[Stored data entries]
======
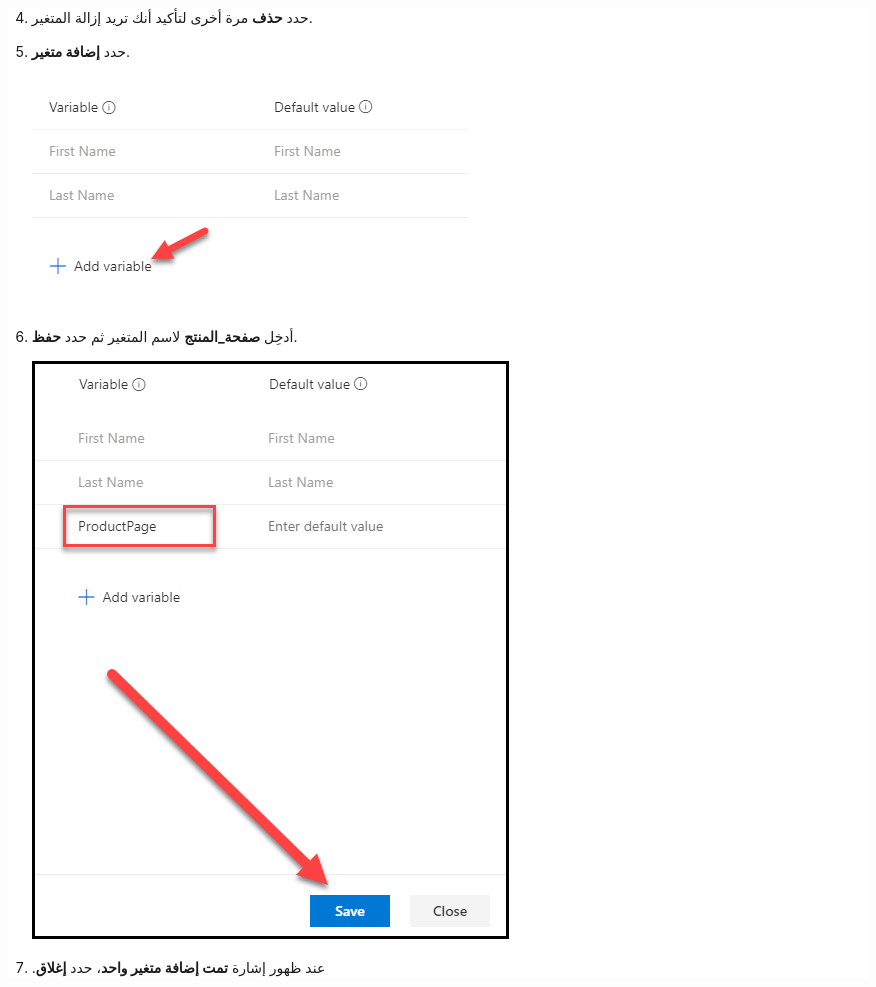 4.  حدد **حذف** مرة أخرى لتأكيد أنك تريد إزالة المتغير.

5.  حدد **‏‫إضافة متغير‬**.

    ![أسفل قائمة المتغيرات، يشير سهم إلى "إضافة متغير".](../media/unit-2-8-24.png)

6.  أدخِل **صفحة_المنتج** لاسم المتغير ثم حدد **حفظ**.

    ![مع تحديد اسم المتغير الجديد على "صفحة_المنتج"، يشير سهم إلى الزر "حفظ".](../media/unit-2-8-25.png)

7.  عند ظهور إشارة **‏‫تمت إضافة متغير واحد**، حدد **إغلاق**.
======
Using the entries, count how many lines contain the string "media". Write only the number.

▶ **Result**:
2